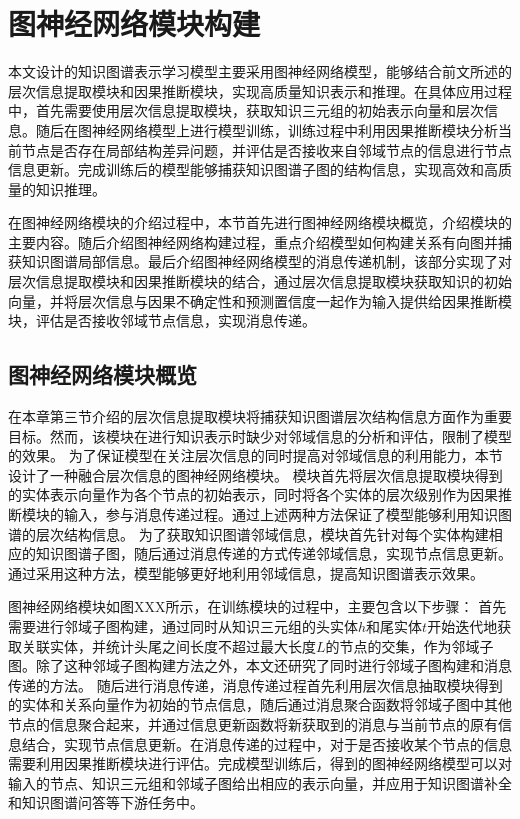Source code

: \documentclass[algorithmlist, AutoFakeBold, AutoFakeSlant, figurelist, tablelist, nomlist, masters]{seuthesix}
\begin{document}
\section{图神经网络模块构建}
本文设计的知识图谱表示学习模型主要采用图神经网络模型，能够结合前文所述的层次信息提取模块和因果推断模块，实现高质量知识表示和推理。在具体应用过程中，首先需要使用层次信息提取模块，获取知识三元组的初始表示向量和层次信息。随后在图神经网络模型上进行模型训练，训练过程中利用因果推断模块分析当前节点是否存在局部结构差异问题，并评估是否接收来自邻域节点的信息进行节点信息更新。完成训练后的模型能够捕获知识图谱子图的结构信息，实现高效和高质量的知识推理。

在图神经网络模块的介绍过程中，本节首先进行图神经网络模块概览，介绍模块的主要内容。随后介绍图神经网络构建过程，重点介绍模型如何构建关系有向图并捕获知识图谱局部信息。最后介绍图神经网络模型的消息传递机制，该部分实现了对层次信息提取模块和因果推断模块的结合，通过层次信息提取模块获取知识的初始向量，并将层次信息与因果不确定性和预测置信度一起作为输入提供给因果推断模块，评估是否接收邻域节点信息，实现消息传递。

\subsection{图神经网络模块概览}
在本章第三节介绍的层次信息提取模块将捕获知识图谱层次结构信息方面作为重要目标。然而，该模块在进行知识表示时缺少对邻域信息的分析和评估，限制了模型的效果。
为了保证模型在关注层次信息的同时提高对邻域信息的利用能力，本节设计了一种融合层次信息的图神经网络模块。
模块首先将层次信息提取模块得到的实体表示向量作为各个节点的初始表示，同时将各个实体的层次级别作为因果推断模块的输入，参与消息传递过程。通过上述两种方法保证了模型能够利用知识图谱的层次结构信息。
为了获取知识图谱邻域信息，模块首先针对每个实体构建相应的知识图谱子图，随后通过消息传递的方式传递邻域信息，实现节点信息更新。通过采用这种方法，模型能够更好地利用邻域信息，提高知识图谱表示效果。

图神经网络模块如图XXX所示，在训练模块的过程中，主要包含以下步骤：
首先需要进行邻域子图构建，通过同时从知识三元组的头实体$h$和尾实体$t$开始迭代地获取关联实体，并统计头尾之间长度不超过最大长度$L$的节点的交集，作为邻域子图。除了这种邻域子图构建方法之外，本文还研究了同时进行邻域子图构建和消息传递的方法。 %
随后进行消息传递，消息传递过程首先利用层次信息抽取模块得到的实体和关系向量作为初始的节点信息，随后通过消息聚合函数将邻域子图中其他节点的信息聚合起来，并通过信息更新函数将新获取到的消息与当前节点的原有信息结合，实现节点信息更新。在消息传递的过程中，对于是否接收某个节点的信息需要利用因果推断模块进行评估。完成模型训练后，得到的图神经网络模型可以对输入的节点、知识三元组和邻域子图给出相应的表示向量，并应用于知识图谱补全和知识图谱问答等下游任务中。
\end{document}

==

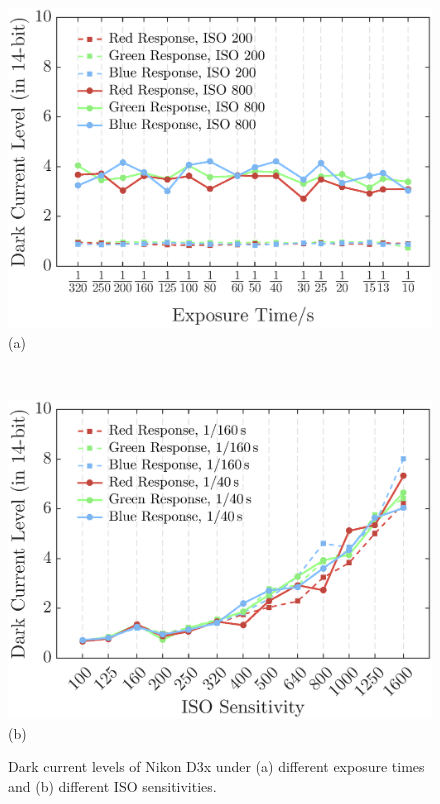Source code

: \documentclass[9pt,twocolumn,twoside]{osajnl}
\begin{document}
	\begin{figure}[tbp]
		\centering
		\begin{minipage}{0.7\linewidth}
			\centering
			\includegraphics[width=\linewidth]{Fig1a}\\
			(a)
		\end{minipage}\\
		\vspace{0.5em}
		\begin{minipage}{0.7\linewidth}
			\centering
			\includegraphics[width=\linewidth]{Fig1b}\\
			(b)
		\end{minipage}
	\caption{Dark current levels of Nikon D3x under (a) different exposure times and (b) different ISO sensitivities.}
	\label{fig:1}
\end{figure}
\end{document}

--

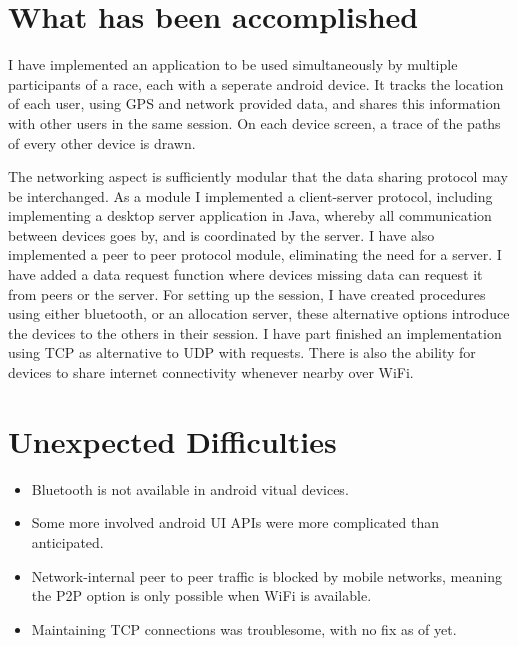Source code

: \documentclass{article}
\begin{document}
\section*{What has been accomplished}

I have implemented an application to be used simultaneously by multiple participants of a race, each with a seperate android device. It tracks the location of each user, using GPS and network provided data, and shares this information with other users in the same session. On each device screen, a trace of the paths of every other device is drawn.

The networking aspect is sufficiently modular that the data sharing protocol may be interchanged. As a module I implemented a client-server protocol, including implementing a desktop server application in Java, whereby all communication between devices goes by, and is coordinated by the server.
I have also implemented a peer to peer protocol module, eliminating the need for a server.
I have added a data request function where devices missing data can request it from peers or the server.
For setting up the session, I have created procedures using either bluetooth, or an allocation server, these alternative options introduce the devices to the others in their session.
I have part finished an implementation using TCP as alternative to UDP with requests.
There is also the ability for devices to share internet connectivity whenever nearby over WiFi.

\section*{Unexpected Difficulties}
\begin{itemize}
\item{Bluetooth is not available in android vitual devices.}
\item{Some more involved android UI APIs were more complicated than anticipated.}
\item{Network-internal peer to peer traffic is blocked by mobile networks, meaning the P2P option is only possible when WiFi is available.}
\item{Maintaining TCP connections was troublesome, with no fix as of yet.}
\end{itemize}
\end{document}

→ **Exercise**
Note every line above where the string "alternative" shows up, and copy those lines.

→ **Answer section**
For setting up the session, I have created procedures using either bluetooth, or an allocation server, these alternative options introduce the devices to the others in their session.
I have part finished an implementation using TCP as alternative to UDP with requests.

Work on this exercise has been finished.